LUIS | **3.36** | **3.05** | 8.88 | **0.03** | 6.05 | **0.00** | **0.01** | 50.00 |

There are some limitations of applying this approach to our data. The limitations include the following:

When combining the results on all datasets, all test examples are treated equally. However, the test set for webapps is considerably smaller than the test sets for askubuntu and chatbot. Therefore this dataset is underrepresented in the test set, while the other two are overrepresented.

This approach assumes that the test examples are independent of each other. However, this is not true, because, for different languages, the examples are translations of each other.

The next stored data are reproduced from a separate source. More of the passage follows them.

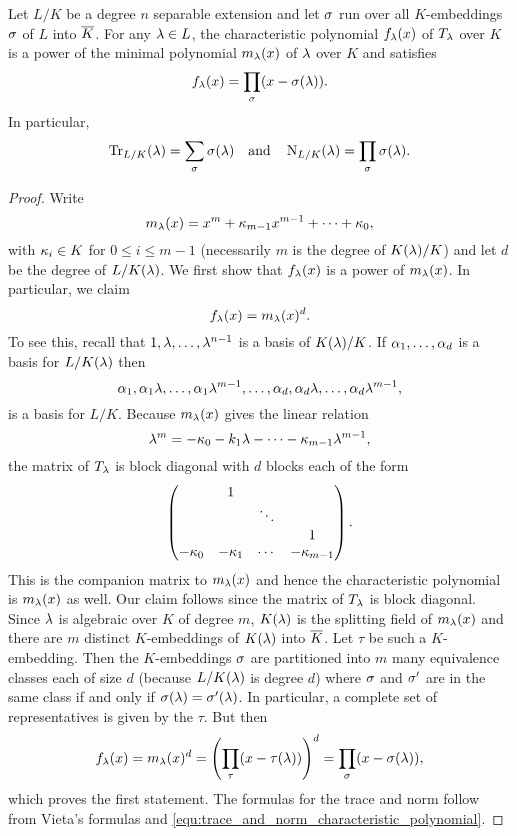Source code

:    \begin{proposition}\label{prop:formulas_for_trace_and_norm}
      Let $L/K$ be a degree $n$ separable extension and let $\sigma$ run over all $K$-embeddings $\sigma$ of $L$ into $\overline{K}$. For any $\lambda \in L$, the characteristic polynomial $f_{\lambda}(x)$ of $T_{\lambda}$ over $K$ is a power of the minimal polynomial $m_{\lambda}(x)$ of $\lambda$ over $K$ and satisfies
      \[
        f_{\lambda}(x) = \prod_{\sigma}(x-\sigma(\lambda)).
      \]
      In particular,
      \[
        \operatorname{\mathrm{Tr}}_{L/K}(\lambda) = \sum_{\sigma}\sigma(\lambda) \quad \text{and} \quad \operatorname{\mathrm{N}}_{L/K}(\lambda) = \prod_{\sigma}\sigma(\lambda).
      \]
    \end{proposition}
    \begin{proof}
      Write
      \[
        m_{\lambda}(x) = x^{m}+\kappa_{m-1}x^{m-1}+\cdots+\kappa_{0},
      \]
      with $\kappa_{i} \in K$ for $0 \le i \le m-1$ (necessarily $m$ is the degree of $K(\lambda)/K$) and let $d$ be the degree of $L/K(\lambda)$. We first show that $f_{\lambda}(x)$ is a power of $m_{\lambda}(x)$. In particular, we claim
      \[
        f_{\lambda}(x) = m_{\lambda}(x)^{d}.
      \]
      To see this, recall that $1,\lambda,\ldots,\lambda^{n-1}$ is a basis of $K(\lambda)/K$. If $\alpha_{1},\ldots,\alpha_{d}$ is a basis for $L/K(\lambda)$ then
      \[
        \alpha_{1},\alpha_{1}\lambda,\ldots,\alpha_{1}\lambda^{m-1},\ldots,\alpha_{d},\alpha_{d}\lambda,\ldots,\alpha_{d}\lambda^{m-1},
      \]
      is a basis for $L/K$. Because $m_{\lambda}(x)$ gives the linear relation
      \[
        \lambda^{m} = -\kappa_{0}-k_{1}\lambda-\cdots-\kappa_{m-1}\lambda^{m-1},
      \]
      the matrix of $T_{\lambda}$ is block diagonal with $d$ blocks each of the form
      \[
        \begin{pmatrix} & 1 & & \\ & & \ddots & \\ & & & 1 \\ -\kappa_{0} & -\kappa_{1} & \cdots & -\kappa_{m-1} \\ \end{pmatrix}.
      \]
      This is the companion matrix to $m_{\lambda}(x)$ and hence the characteristic polynomial is $m_{\lambda}(x)$ as well. Our claim follows since the matrix of $T_{\lambda}$ is block diagonal. Since $\lambda$ is algebraic over $K$ of degree $m$, $K(\lambda)$ is the splitting field of $m_{\lambda}(x)$ and there are $m$ distinct $K$-embeddings of $K(\lambda)$ into $\overline{K}$. Let $\tau$ be such a $K$-embedding. Then the $K$-embeddings $\sigma$ are partitioned into $m$ many equivalence classes each of size $d$ (because $L/K(\lambda)$ is degree $d$) where $\sigma$ and $\sigma'$ are in the same class if and only if $\sigma(\lambda) = \sigma'(\lambda)$. In particular, a complete set of representatives is given by the $\tau$. But then
      \[
        f_{\lambda}(x) = m_{\lambda}(x)^{d} = \left(\prod_{\tau}(x-\tau(\lambda))\right)^{d} = \prod_{\sigma}(x-\sigma(\lambda)),
      \]
      which proves the first statement. The formulas for the trace and norm follow from Vieta's formulas and \cref{equ:trace_and_norm_characteristic_polynomial}.
    \end{proof}

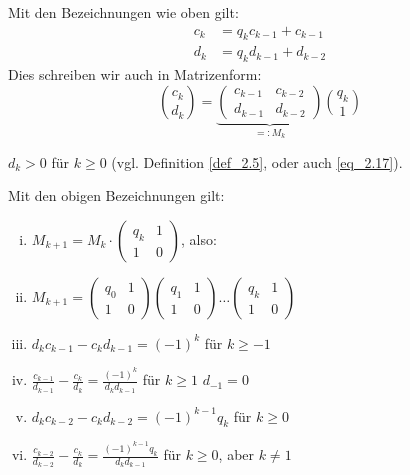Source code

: \begin{falko} \label{F2.6}
	Mit den Bezeichnungen wie oben gilt:
	\begin{equation}
	\begin{aligned}
		c_k &= q_k c_{k-1} + c_{k-1} \\	\label{eq_2.17}
		d_k &= q_k d_{k-1} + d_{k-2}
	\end{aligned}
	\end{equation}
	Dies schreiben wir auch in Matrizenform:
	\begin{equation}
		\binom{c_k}{d_k} = \underbrace{\begin{pmatrix}
		c_{k-1} & c_{k-2} \\ 
		d_{k-1} & d_{k-2}
		\end{pmatrix}}_{=:M_k} \binom{q_k}{1}
	\end{equation}
\end{falko}

	$d_k > 0$ für $k \geq 0$ (vgl. Definition \ref{def_2.5}, oder auch \eqref{eq_2.17}).
	
\begin{falko} \label{F2.7}
	Mit den obigen Bezeichnungen gilt: 
	\begin{enumerate}[(i)]
		\item $M_{k+1} = M_k \cdot \begin{pmatrix}
			q_k & 1 \\ 1 & 0 
		\end{pmatrix}$, also:
		\item $M_{k+1} = \begin{pmatrix} q_0 & 1 \\ 1 & 0 \end{pmatrix} \begin{pmatrix} q_1 & 1 \\ 1 & 0 \end{pmatrix} \dots \begin{pmatrix} q_k & 1 \\ 1 & 0 \end{pmatrix}$
		\item $d_kc_{k-1} - c_kd_{k-1} = (-1)^k$ für $k \geq -1$
		\item $\frac{c_{k-1}}{d_{k-1}} - \frac{c_k}{d_k} = \frac{(-1)^k}{d_k d_{k-1}}$ für $k \geq 1$ \hfill $d_{-1} = 0$
		\item $d_kc_{k-2} - c_kd_{k-2} = (-1)^{k-1} q_k$ für $k \geq 0$
		\item $\frac{c_{k-2}}{d_{k-2}} - \frac{c_k}{d_k} = \frac{(-1)^{k-1} q_k}{d_k d_{k-1}}$ für $k \geq 0$, aber $k \neq 1$
	\end{enumerate}
\end{falko}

This approach works for comparing two systems. Increasing the number of different systems, increases the probability that some system will get better results simply by chance.

However, we still believe that this approach gives a reasonable estimate of the confidence that one system outperforms another.